◆ What you have to do
Please repeat the entries exactly as they appear and omit any images.

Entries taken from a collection
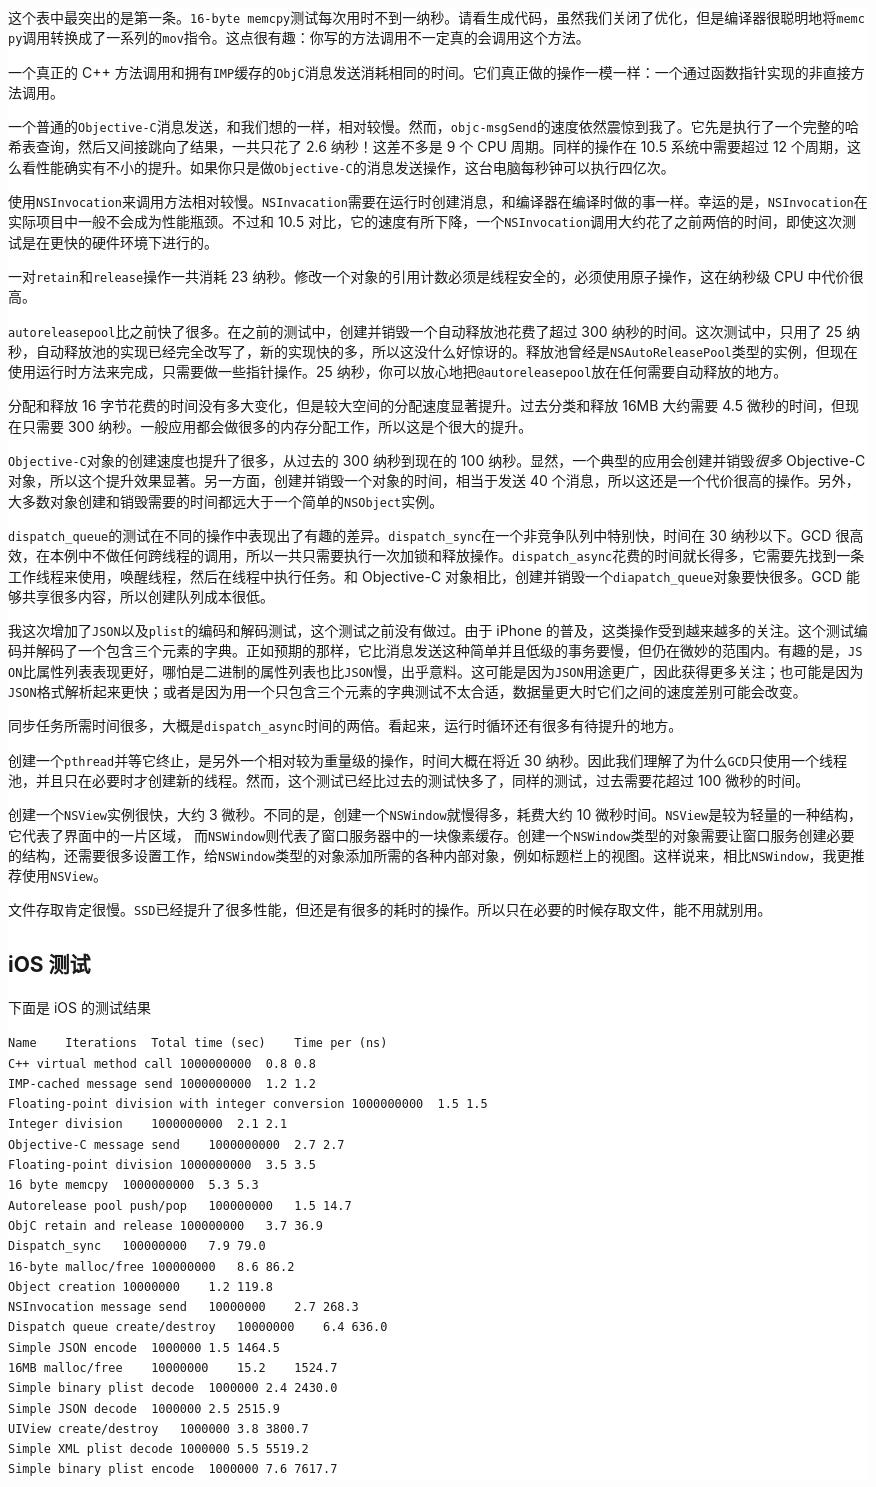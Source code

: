 这个表中最突出的是第一条。`16-byte memcpy`测试每次用时不到一纳秒。请看生成代码，虽然我们关闭了优化，但是编译器很聪明地将`memcpy`调用转换成了一系列的`mov`指令。这点很有趣：你写的方法调用不一定真的会调用这个方法。

一个真正的 C++ 方法调用和拥有`IMP`缓存的`ObjC`消息发送消耗相同的时间。它们真正做的操作一模一样：一个通过函数指针实现的非直接方法调用。

一个普通的`Objective-C`消息发送，和我们想的一样，相对较慢。然而，`objc-msgSend`的速度依然震惊到我了。它先是执行了一个完整的哈希表查询，然后又间接跳向了结果，一共只花了 2.6 纳秒！这差不多是 9 个 CPU 周期。同样的操作在 10.5 系统中需要超过 12 个周期，这么看性能确实有不小的提升。如果你只是做`Objective-C`的消息发送操作，这台电脑每秒钟可以执行四亿次。

使用`NSInvocation`来调用方法相对较慢。`NSInvacation`需要在运行时创建消息，和编译器在编译时做的事一样。幸运的是，`NSInvocation`在实际项目中一般不会成为性能瓶颈。不过和 10.5 对比，它的速度有所下降，一个`NSInvocation`调用大约花了之前两倍的时间，即使这次测试是在更快的硬件环境下进行的。

一对`retain`和`release`操作一共消耗 23 纳秒。修改一个对象的引用计数必须是线程安全的，必须使用原子操作，这在纳秒级 CPU 中代价很高。

`autoreleasepool`比之前快了很多。在之前的测试中，创建并销毁一个自动释放池花费了超过 300 纳秒的时间。这次测试中，只用了 25 纳秒，自动释放池的实现已经完全改写了，新的实现快的多，所以这没什么好惊讶的。释放池曾经是`NSAutoReleasePool`类型的实例，但现在使用运行时方法来完成，只需要做一些指针操作。25 纳秒，你可以放心地把`@autoreleasepool`放在任何需要自动释放的地方。

分配和释放 16 字节花费的时间没有多大变化，但是较大空间的分配速度显著提升。过去分类和释放 16MB 大约需要 4.5 微秒的时间，但现在只需要 300 纳秒。一般应用都会做很多的内存分配工作，所以这是个很大的提升。

`Objective-C`对象的创建速度也提升了很多，从过去的 300 纳秒到现在的 100 纳秒。显然，一个典型的应用会创建并销毁*很多* Objective-C 对象，所以这个提升效果显著。另一方面，创建并销毁一个对象的时间，相当于发送 40 个消息，所以这还是一个代价很高的操作。另外，大多数对象创建和销毁需要的时间都远大于一个简单的`NSObject`实例。

`dispatch_queue`的测试在不同的操作中表现出了有趣的差异。`dispatch_sync`在一个非竞争队列中特别快，时间在 30 纳秒以下。GCD 很高效，在本例中不做任何跨线程的调用，所以一共只需要执行一次加锁和释放操作。`dispatch_async`花费的时间就长得多，它需要先找到一条工作线程来使用，唤醒线程，然后在线程中执行任务。和 Objective-C 对象相比，创建并销毁一个`diapatch_queue`对象要快很多。GCD 能够共享很多内容，所以创建队列成本很低。

我这次增加了`JSON`以及`plist`的编码和解码测试，这个测试之前没有做过。由于 iPhone 的普及，这类操作受到越来越多的关注。这个测试编码并解码了一个包含三个元素的字典。正如预期的那样，它比消息发送这种简单并且低级的事务要慢，但仍在微妙的范围内。有趣的是，`JSON`比属性列表表现更好，哪怕是二进制的属性列表也比`JSON`慢，出乎意料。这可能是因为`JSON`用途更广，因此获得更多关注；也可能是因为`JSON`格式解析起来更快；或者是因为用一个只包含三个元素的字典测试不太合适，数据量更大时它们之间的速度差别可能会改变。

同步任务所需时间很多，大概是`dispatch_async`时间的两倍。看起来，运行时循环还有很多有待提升的地方。

创建一个`pthread`并等它终止，是另外一个相对较为重量级的操作，时间大概在将近 30 纳秒。因此我们理解了为什么`GCD`只使用一个线程池，并且只在必要时才创建新的线程。然而，这个测试已经比过去的测试快多了，同样的测试，过去需要花超过 100 微秒的时间。

创建一个`NSView`实例很快，大约 3 微秒。不同的是，创建一个`NSWindow`就慢得多，耗费大约 10 微秒时间。`NSView`是较为轻量的一种结构，它代表了界面中的一片区域， 而`NSWindow`则代表了窗口服务器中的一块像素缓存。创建一个`NSWindow`类型的对象需要让窗口服务创建必要的结构，还需要很多设置工作，给`NSWindow`类型的对象添加所需的各种内部对象，例如标题栏上的视图。这样说来，相比`NSWindow`，我更推荐使用`NSView`。

文件存取肯定很慢。`SSD`已经提升了很多性能，但还是有很多的耗时的操作。所以只在必要的时候存取文件，能不用就别用。

## iOS 测试

下面是 iOS 的测试结果

```
Name	Iterations	Total time (sec)	Time per (ns)
C++ virtual method call	1000000000	0.8	0.8
IMP-cached message send	1000000000	1.2	1.2
Floating-point division with integer conversion	1000000000	1.5	1.5
Integer division	1000000000	2.1	2.1
Objective-C message send	1000000000	2.7	2.7
Floating-point division	1000000000	3.5	3.5
16 byte memcpy	1000000000	5.3	5.3
Autorelease pool push/pop	100000000	1.5	14.7
ObjC retain and release	100000000	3.7	36.9
Dispatch_sync	100000000	7.9	79.0
16-byte malloc/free	100000000	8.6	86.2
Object creation	10000000	1.2	119.8
NSInvocation message send	10000000	2.7	268.3
Dispatch queue create/destroy	10000000	6.4	636.0
Simple JSON encode	1000000	1.5	1464.5
16MB malloc/free	10000000	15.2	1524.7
Simple binary plist decode	1000000	2.4	2430.0
Simple JSON decode	1000000	2.5	2515.9
UIView create/destroy	1000000	3.8	3800.7
Simple XML plist decode	1000000	5.5	5519.2
Simple binary plist encode	1000000	7.6	7617.7
```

◆ Reply
Source code

: 这个表中最突出的是第一条。`16-byte memcpy`测试每次用时不到一纳秒。请看生成代码，虽然我们关闭了优化，但是编译器很聪明地将`memcpy`调用转换成了一系列的`mov`指令。这点很有趣：你写的方法调用不一定真的会调用这个方法。

一个真正的 C++ 方法调用和拥有`IMP`缓存的`ObjC`消息发送消耗相同的时间。它们真正做的操作一模一样：一个通过函数指针实现的非直接方法调用。

一个普通的`Objective-C`消息发送，和我们想的一样，相对较慢。然而，`objc-msgSend`的速度依然震惊到我了。它先是执行了一个完整的哈希表查询，然后又间接跳向了结果，一共只花了 2.6 纳秒！这差不多是 9 个 CPU 周期。同样的操作在 10.5 系统中需要超过 12 个周期，这么看性能确实有不小的提升。如果你只是做`Objective-C`的消息发送操作，这台电脑每秒钟可以执行四亿次。

使用`NSInvocation`来调用方法相对较慢。`NSInvacation`需要在运行时创建消息，和编译器在编译时做的事一样。幸运的是，`NSInvocation`在实际项目中一般不会成为性能瓶颈。不过和 10.5 对比，它的速度有所下降，一个`NSInvocation`调用大约花了之前两倍的时间，即使这次测试是在更快的硬件环境下进行的。

一对`retain`和`release`操作一共消耗 23 纳秒。修改一个对象的引用计数必须是线程安全的，必须使用原子操作，这在纳秒级 CPU 中代价很高。

`autoreleasepool`比之前快了很多。在之前的测试中，创建并销毁一个自动释放池花费了超过 300 纳秒的时间。这次测试中，只用了 25 纳秒，自动释放池的实现已经完全改写了，新的实现快的多，所以这没什么好惊讶的。释放池曾经是`NSAutoReleasePool`类型的实例，但现在使用运行时方法来完成，只需要做一些指针操作。25 纳秒，你可以放心地把`@autoreleasepool`放在任何需要自动释放的地方。

分配和释放 16 字节花费的时间没有多大变化，但是较大空间的分配速度显著提升。过去分类和释放 16MB 大约需要 4.5 微秒的时间，但现在只需要 300 纳秒。一般应用都会做很多的内存分配工作，所以这是个很大的提升。

`Objective-C`对象的创建速度也提升了很多，从过去的 300 纳秒到现在的 100 纳秒。显然，一个典型的应用会创建并销毁*很多* Objective-C 对象，所以这个提升效果显著。另一方面，创建并销毁一个对象的时间，相当于发送 40 个消息，所以这还是一个代价很高的操作。另外，大多数对象创建和销毁需要的时间都远大于一个简单的`NSObject`实例。

`dispatch_queue`的测试在不同的操作中表现出了有趣的差异。`dispatch_sync`在一个非竞争队列中特别快，时间在 30 纳秒以下。GCD 很高效，在本例中不做任何跨线程的调用，所以一共只需要执行一次加锁和释放操作。`dispatch_async`花费的时间就长得多，它需要先找到一条工作线程来使用，唤醒线程，然后在线程中执行任务。和 Objective-C 对象相比，创建并销毁一个`diapatch_queue`对象要快很多。GCD 能够共享很多内容，所以创建队列成本很低。

我这次增加了`JSON`以及`plist`的编码和解码测试，这个测试之前没有做过。由于 iPhone 的普及，这类操作受到越来越多的关注。这个测试编码并解码了一个包含三个元素的字典。正如预期的那样，它比消息发送这种简单并且低级的事务要慢，但仍在微妙的范围内。有趣的是，`JSON`比属性列表表现更好，哪怕是二进制的属性列表也比`JSON`慢，出乎意料。这可能是因为`JSON`用途更广，因此获得更多关注；也可能是因为`JSON`格式解析起来更快；或者是因为用一个只包含三个元素的字典测试不太合适，数据量更大时它们之间的速度差别可能会改变。

同步任务所需时间很多，大概是`dispatch_async`时间的两倍。看起来，运行时循环还有很多有待提升的地方。

创建一个`pthread`并等它终止，是另外一个相对较为重量级的操作，时间大概在将近 30 纳秒。因此我们理解了为什么`GCD`只使用一个线程池，并且只在必要时才创建新的线程。然而，这个测试已经比过去的测试快多了，同样的测试，过去需要花超过 100 微秒的时间。

创建一个`NSView`实例很快，大约 3 微秒。不同的是，创建一个`NSWindow`就慢得多，耗费大约 10 微秒时间。`NSView`是较为轻量的一种结构，它代表了界面中的一片区域， 而`NSWindow`则代表了窗口服务器中的一块像素缓存。创建一个`NSWindow`类型的对象需要让窗口服务创建必要的结构，还需要很多设置工作，给`NSWindow`类型的对象添加所需的各种内部对象，例如标题栏上的视图。这样说来，相比`NSWindow`，我更推荐使用`NSView`。

文件存取肯定很慢。`SSD`已经提升了很多性能，但还是有很多的耗时的操作。所以只在必要的时候存取文件，能不用就别用。

## iOS 测试

下面是 iOS 的测试结果

```
Name	Iterations	Total time (sec)	Time per (ns)
C++ virtual method call	1000000000	0.8	0.8
IMP-cached message send	1000000000	1.2	1.2
Floating-point division with integer conversion	1000000000	1.5	1.5
Integer division	1000000000	2.1	2.1
Objective-C message send	1000000000	2.7	2.7
Floating-point division	1000000000	3.5	3.5
16 byte memcpy	1000000000	5.3	5.3
Autorelease pool push/pop	100000000	1.5	14.7
ObjC retain and release	100000000	3.7	36.9
Dispatch_sync	100000000	7.9	79.0
16-byte malloc/free	100000000	8.6	86.2
Object creation	10000000	1.2	119.8
NSInvocation message send	10000000	2.7	268.3
Dispatch queue create/destroy	10000000	6.4	636.0
Simple JSON encode	1000000	1.5	1464.5
16MB malloc/free	10000000	15.2	1524.7
Simple binary plist decode	1000000	2.4	2430.0
Simple JSON decode	1000000	2.5	2515.9
UIView create/destroy	1000000	3.8	3800.7
Simple XML plist decode	1000000	5.5	5519.2
Simple binary plist encode	1000000	7.6	7617.7
```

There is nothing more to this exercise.